After months of thinking, wondering and daydreaming, I finally arrived in London yesterday. Unfortunatly, I can barley remember my first few moments. A painful jet-lag hangover stuck with me most of the day. Even after a short nap I was mixing words and muddling thoughts. I actually started to write a blog entry yesterday, but after rereading what I wrote, deleted the post in its entirety.

The weariness broke soon after dinner. Canden, a friend who recently graduated from Elon, took us out to a restaurant for fish and chips (of course). It was nice to see a familiar face, especially since she's already been here a month, and knows her way around the city quite well. The first night in any big city can be daunting. But knowing that I live here and need to be learning street names, tube stops and where to get a deal on milk -- it can be a lot! I've already had to remind myself that this is not vacation -- class starts next week so I'd better work fast!

I cut together this short slideshow a little bit ago. I will not lie -- it is kind of crude. But I figured the point was not to produce a masterpiece, but rather convey an idea of the day to day life. This one covers the first two days.



I only really showed a little bit of the flat. But to go into more detail -- I'm living with 7 other girls. There's 3 bedrooms, all of them look pretty much like mine. Each room has its own bathroom as well. It was certainly a pleasant suprise. The rooms are a lot larger than I expected! Lovely!

25 January 2007

the empty room.

Moving is exhausting. And I don't think I am very good at it. Instead of putting everything neatly into boxes, I tend to try and utilize what I have. A rolling suitcase becomes a portable bookshelf. My laundry bag, a linen closet.

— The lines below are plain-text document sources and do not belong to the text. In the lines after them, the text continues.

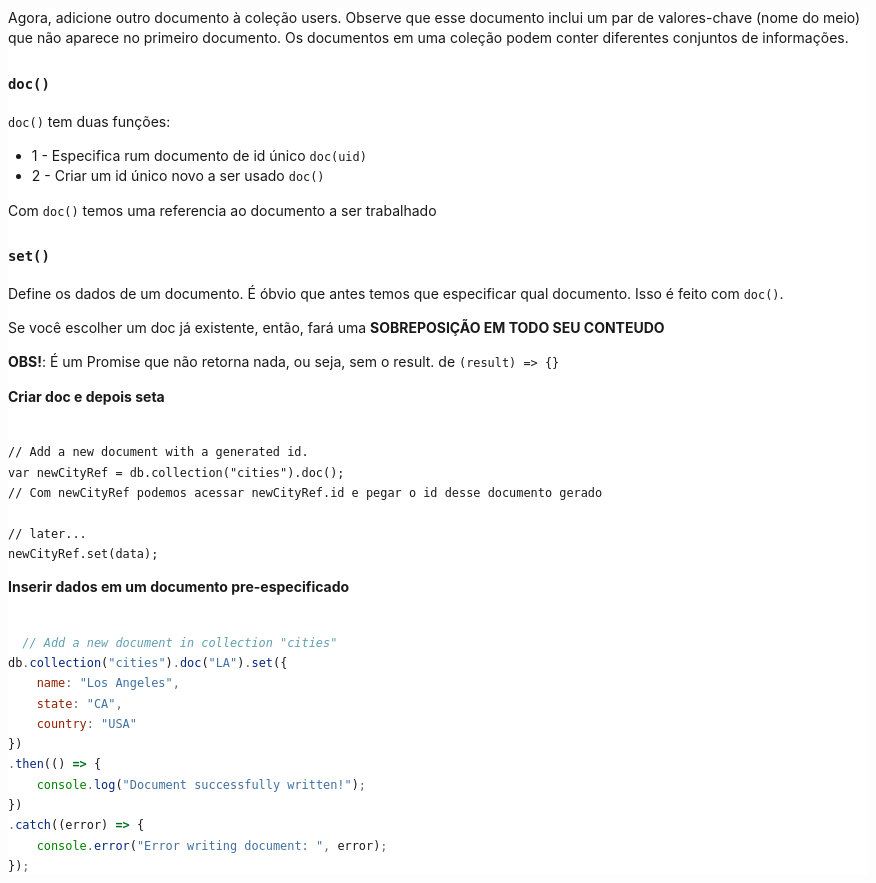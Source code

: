 Agora, adicione outro documento à coleção users. Observe que esse documento inclui um par de valores-chave (nome do meio) que não aparece no primeiro documento. Os documentos em uma coleção podem conter diferentes conjuntos de informações.



### `doc()`

`doc()` tem duas funções:

+ 1 - Especifica rum documento de id único `doc(uid)`
+ 2 - Criar um id único novo a ser usado `doc()`

Com `doc()` temos uma referencia ao documento a ser trabalhado



### `set()`

Define os dados de um documento. É óbvio que antes temos que especificar qual documento. Isso é feito com `doc()`.

Se você escolher um doc já existente, então, fará uma **SOBREPOSIÇÃO EM TODO  SEU CONTEUDO**

**OBS!**: É um Promise que não retorna nada, ou seja, sem o result. de   `(result) => {}`

**Criar doc e depois seta**

```

// Add a new document with a generated id.
var newCityRef = db.collection("cities").doc();
// Com newCityRef podemos acessar newCityRef.id e pegar o id desse documento gerado

// later...
newCityRef.set(data);

```

**Inserir dados em um documento pre-especificado**

```javascript

  // Add a new document in collection "cities"
db.collection("cities").doc("LA").set({
    name: "Los Angeles",
    state: "CA",
    country: "USA"
})
.then(() => {
    console.log("Document successfully written!");
})
.catch((error) => {
    console.error("Error writing document: ", error);
});
```


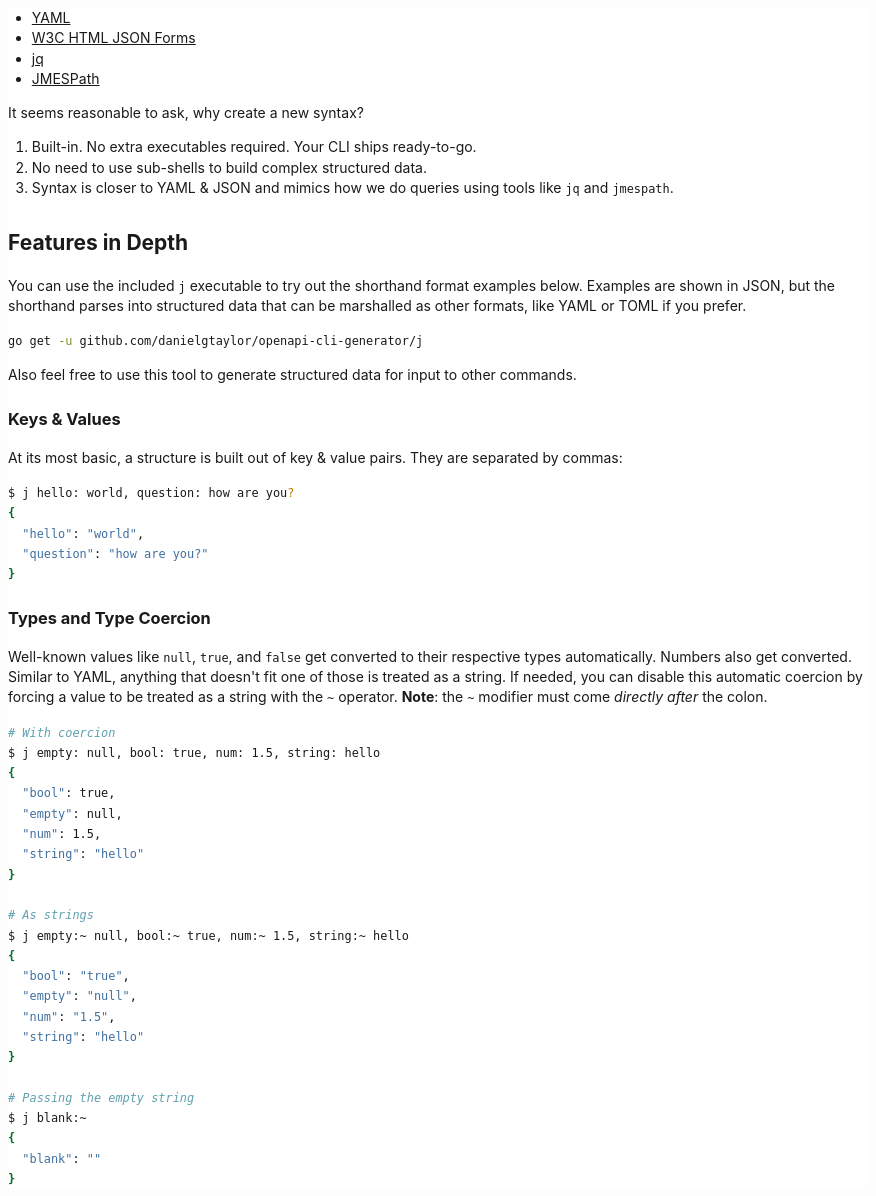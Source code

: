 - [YAML](http://yaml.org/)
- [W3C HTML JSON Forms](https://www.w3.org/TR/html-json-forms/)
- [jq](https://stedolan.github.io/jq/)
- [JMESPath](http://jmespath.org/)

It seems reasonable to ask, why create a new syntax?

1. Built-in. No extra executables required. Your CLI ships ready-to-go.
2. No need to use sub-shells to build complex structured data.
3. Syntax is closer to YAML & JSON and mimics how we do queries using tools like `jq` and `jmespath`.

## Features in Depth

You can use the included `j` executable to try out the shorthand format examples below. Examples are shown in JSON, but the shorthand parses into structured data that can be marshalled as other formats, like YAML or TOML if you prefer.

```sh
go get -u github.com/danielgtaylor/openapi-cli-generator/j
```

Also feel free to use this tool to generate structured data for input to other commands.

### Keys & Values

At its most basic, a structure is built out of key & value pairs. They are separated by commas:

```sh
$ j hello: world, question: how are you?
{
  "hello": "world",
  "question": "how are you?"
}
```

### Types and Type Coercion

Well-known values like `null`, `true`, and `false` get converted to their respective types automatically. Numbers also get converted. Similar to YAML, anything that doesn't fit one of those is treated as a string. If needed, you can disable this automatic coercion by forcing a value to be treated as a string with the `~` operator. **Note**: the `~` modifier must come *directly after* the colon.

```sh
# With coercion
$ j empty: null, bool: true, num: 1.5, string: hello
{
  "bool": true,
  "empty": null,
  "num": 1.5,
  "string": "hello"
}

# As strings
$ j empty:~ null, bool:~ true, num:~ 1.5, string:~ hello
{
  "bool": "true",
  "empty": "null",
  "num": "1.5",
  "string": "hello"
}

# Passing the empty string
$ j blank:~
{
  "blank": ""
}
```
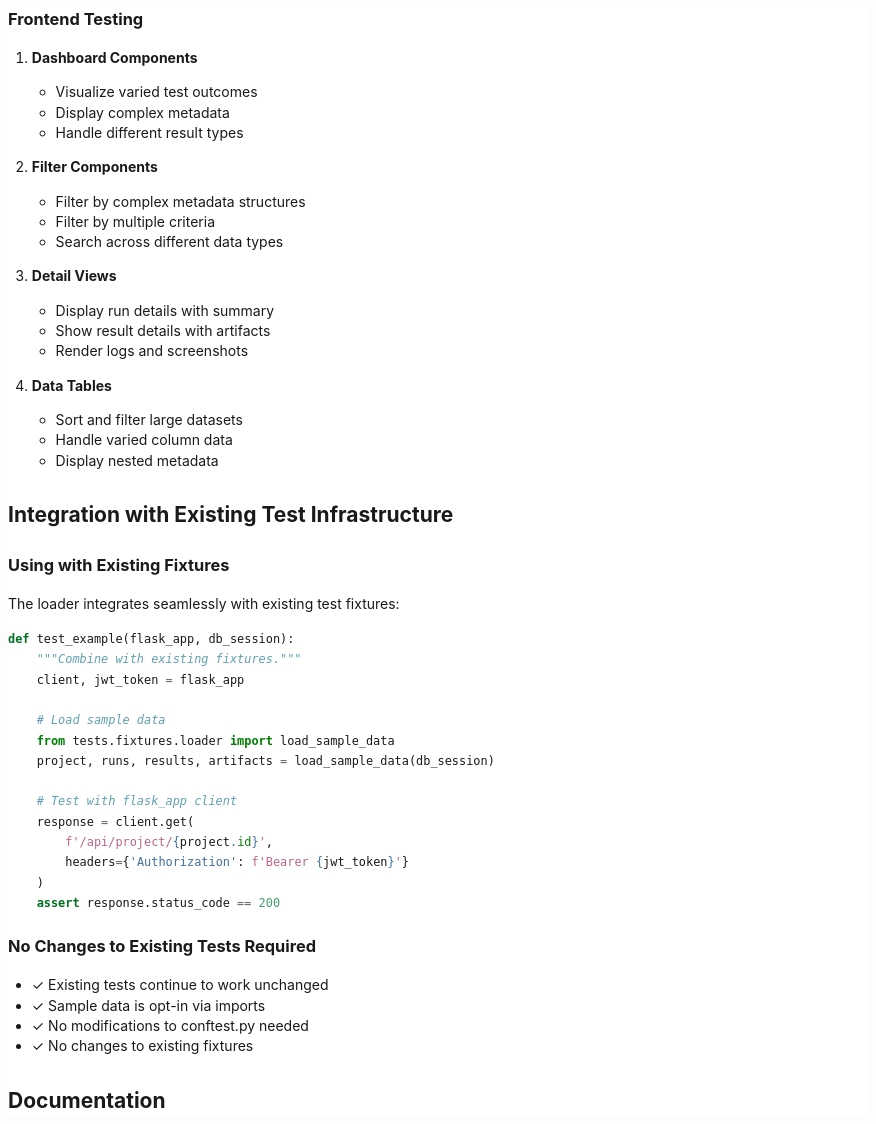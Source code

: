 ### Frontend Testing

1. **Dashboard Components**
   - Visualize varied test outcomes
   - Display complex metadata
   - Handle different result types

2. **Filter Components**
   - Filter by complex metadata structures
   - Filter by multiple criteria
   - Search across different data types

3. **Detail Views**
   - Display run details with summary
   - Show result details with artifacts
   - Render logs and screenshots

4. **Data Tables**
   - Sort and filter large datasets
   - Handle varied column data
   - Display nested metadata

## Integration with Existing Test Infrastructure

### Using with Existing Fixtures

The loader integrates seamlessly with existing test fixtures:

```python
def test_example(flask_app, db_session):
    """Combine with existing fixtures."""
    client, jwt_token = flask_app

    # Load sample data
    from tests.fixtures.loader import load_sample_data
    project, runs, results, artifacts = load_sample_data(db_session)

    # Test with flask_app client
    response = client.get(
        f'/api/project/{project.id}',
        headers={'Authorization': f'Bearer {jwt_token}'}
    )
    assert response.status_code == 200
```

### No Changes to Existing Tests Required

- ✓ Existing tests continue to work unchanged
- ✓ Sample data is opt-in via imports
- ✓ No modifications to conftest.py needed
- ✓ No changes to existing fixtures

## Documentation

Then there is the sock basket that overflows with the random things that had no other place: an alarm clock, a half empty bottle of shampoo, a blue case of waxed dental floss and a pink polka-dotted sock (whose pair I have seen, but am not sure where.)

The only thing that I really like about moving is the accomplished feeling that usually follows. When I woke up this morning my dorm room was full of lots of things. Tall things, heavy things, things to be thrown away and things to be wrapped delicately in newspaper and placed into a sturdy box. But as I left, it was an empty shell waiting for its next tenant.

I like the optimism of an empty room. It has the potential to become anything. Perhaps it is my affinity for Home and Garden Television that draws me to appreciate such a clean slate. But I think it might also have something to do with my desire to start anew every so often. If you continue to read my blog, you will find that I am awfully fond of symbols. I see them practically everywhere thanks to a lifetime of quality English teachers.

For me, the empty room and my life are kind of similar right now. They are both getting ready to be refilled with new things. They are both awaiting new life.

22 January 2007

leaving not losing.

With a week left to go in my countdown to London I find myself with a set of conflicting emotions. An overwhelming excitement builds within me as I daydream about my first few moments in London. Will I comprehend where I am? Will I be too tired to care? Or will I run out immediately and begin enjoying the city-life that I have been eagerly anticipating? Probably a mixture of all three. Though I have spent the past year thinking about my stay in London, I know that the minute I am there, none of that will matter. My daily devotion of imagining where I'll visit, who I'll meet and even what I'll wear will dissipate as reality sets in. It will be scary -- it will be awesome.

I've always loved doing things that push me. I believe that you cannot find the edge of comfort if you do not seek to surpass it. In many ways, this trip is about pushing outward. I'm leaving Elon, a place that I love to be, despite my constant criticism. I'm leaving the comfort of family a half-dozen states away. I'm leaving chances that I would have taken and opportunities that I would have met. I'm leaving a boyfriend with whom I am very much in love. I'm leaving the three jobs which have helped finance this endeavour. I'm leaving a little brother who turns 13 too soon for me to believe. I'm leaving friends who say they'll keep in touch -- but we'll see. Yes, indeed, I am leaving a lot.

What I do keep telling myself which helps to stifle my fears is this: "Olivia. You are leaving, not losing." Because really, everything I am leaving will not be lost. Different -- probably. But certainly not lost.